It’s hardly surprising that Vick is struggling under the weight of high expectations

Philadelphia quarterback Michael Vick holds his broken hand on the bench during fourth quarter against the New York Giants at Lincoln Financial Field in Philadephia on September 25, 2011. New York defeated Philadelphia 29-16. UPI/John Anderson

Injuries, sloppy play, and failed expectations: Gee, where have I seen this Michael Vick before?

It’s natural that when things are going well for a person that they’re often viewed as untouchable. Conversely, when things start to unravel, frustration sets in and problems become magnified.

Now multiple both of those sentences by about 50 when it comes to Vick.

When everything is right in his world, he’s “revolutionizing the quarterback position” or putting up “video game numbers.” He’s unbelievable. One-of-a-kind. A $100 million quarterback. He’s sick. He’s Mike Vick.

Everyone bought into the same hype surrounding Vick on draft day in 2001 that they did last year when he started to light up the league again. But someone please explain to me what has actually changed besides his uniform color, because I don’t see much.

Remember when the media couldn’t stop putting a microphone in front of his face last year? Oh, how the public ate it up. He was a changed man. A more mature man and a more mature player. It was going to be different in Philadelphia because quite frankly, he and everyone said it was.

But what happened? He led the Eagles to the playoffs only to come up just short in the end. Then again, he did just enough to have a lot of people believing he and the Eagles were destined for big things in 2011. Super Bowl-type things.

Falcon fans that watched his rise and fall in Atlanta must be shaking their heads right now. This is what happens with Michael Vick: he’s at his worst when the expectations are at its highest. After leading the Falcons to that epic playoff win over the Packers at Lambeau, he suffered that gruesome leg injury in 2003. When the expectations were low again in 2004 because nobody knew how he would hold up, he led them to the NFC Championship Game. When many people were predicting the Falcons to reach the Super Bowl in 2005, they finished 8-8. When people said the Falcons would be reborn again under Vick in ’06, they finished 7-9.

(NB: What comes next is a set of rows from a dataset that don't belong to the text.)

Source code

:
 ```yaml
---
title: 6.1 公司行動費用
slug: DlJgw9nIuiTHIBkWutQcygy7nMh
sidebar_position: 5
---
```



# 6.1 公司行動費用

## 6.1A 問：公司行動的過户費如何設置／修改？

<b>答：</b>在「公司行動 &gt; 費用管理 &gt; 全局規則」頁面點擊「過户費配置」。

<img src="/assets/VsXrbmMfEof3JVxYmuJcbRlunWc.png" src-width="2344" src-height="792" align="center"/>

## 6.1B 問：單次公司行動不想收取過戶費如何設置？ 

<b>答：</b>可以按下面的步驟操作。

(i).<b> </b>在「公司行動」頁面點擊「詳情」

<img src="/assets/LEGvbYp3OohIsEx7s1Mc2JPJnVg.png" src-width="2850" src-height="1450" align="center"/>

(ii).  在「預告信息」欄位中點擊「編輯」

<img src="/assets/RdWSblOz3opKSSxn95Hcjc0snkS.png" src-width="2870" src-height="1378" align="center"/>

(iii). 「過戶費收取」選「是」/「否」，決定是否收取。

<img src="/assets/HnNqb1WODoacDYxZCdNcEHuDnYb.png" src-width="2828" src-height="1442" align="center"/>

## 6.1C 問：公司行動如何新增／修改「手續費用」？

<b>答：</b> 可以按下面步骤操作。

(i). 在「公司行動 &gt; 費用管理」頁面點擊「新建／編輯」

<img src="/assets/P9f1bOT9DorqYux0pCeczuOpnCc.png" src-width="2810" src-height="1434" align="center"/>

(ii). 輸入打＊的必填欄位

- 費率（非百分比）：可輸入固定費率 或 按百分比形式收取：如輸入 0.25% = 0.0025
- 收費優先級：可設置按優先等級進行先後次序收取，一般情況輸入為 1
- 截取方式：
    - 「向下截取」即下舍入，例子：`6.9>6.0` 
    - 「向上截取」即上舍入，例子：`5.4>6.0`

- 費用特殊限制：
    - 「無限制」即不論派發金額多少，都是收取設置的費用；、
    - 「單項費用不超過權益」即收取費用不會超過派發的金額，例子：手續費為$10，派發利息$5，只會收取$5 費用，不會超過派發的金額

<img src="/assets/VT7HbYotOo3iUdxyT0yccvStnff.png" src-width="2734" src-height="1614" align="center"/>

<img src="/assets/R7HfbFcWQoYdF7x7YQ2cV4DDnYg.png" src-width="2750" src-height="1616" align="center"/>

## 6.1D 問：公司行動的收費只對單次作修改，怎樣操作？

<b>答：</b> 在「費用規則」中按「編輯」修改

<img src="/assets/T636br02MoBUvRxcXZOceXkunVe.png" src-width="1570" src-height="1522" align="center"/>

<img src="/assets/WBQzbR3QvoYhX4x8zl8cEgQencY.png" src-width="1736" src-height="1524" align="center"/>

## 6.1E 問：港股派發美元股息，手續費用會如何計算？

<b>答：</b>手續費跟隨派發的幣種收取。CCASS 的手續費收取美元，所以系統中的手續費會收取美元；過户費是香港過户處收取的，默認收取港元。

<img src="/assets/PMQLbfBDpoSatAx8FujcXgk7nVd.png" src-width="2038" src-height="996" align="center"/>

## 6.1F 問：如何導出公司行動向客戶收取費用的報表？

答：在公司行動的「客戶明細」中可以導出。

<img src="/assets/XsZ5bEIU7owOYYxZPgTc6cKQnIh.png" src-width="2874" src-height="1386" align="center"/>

Now, football is played with 11 men on both sides of the ball and it takes much more than that to win. Vick is only one man and one player so it’s unfair to suggest that he was the one who failed or he was the one who fell short of the Super Bowl. But he is making the same mistakes that he made in Atlanta, at least when it comes to his play on the field.

He has always been careless with the football, especially when the game is on the line in the fourth quarter. He presses. He thinks he can win games by himself because of his superior athletic ability, which gets him into trouble. He thinks he can fit passes into windows that just aren’t there because he has a cannon for an arm. He thinks he can be careless with the ball while running because his legs has can do extraordinary things.

When he’s good he’s great and when he’s bad he’s dangerous. With the way the Eagles were moving up and down the field last Sunday night in Atlanta, there’s no excuse for why Philly wasn’t up by at least two scores heading into halftime. Yet because he turned the ball over three times on the night, he kept the Falcons in the game and they eventually won. Again, this kind of play from him is nothing new.

It’s early. If the Eagles can fix their offensive line issues and give Vick more time, then maybe he can stay healthy throughout the season and lead them back to the playoffs. But for now, he needs to spend more time worrying about why he’s still making the same mistakes he did years ago, instead of what the refs are doing.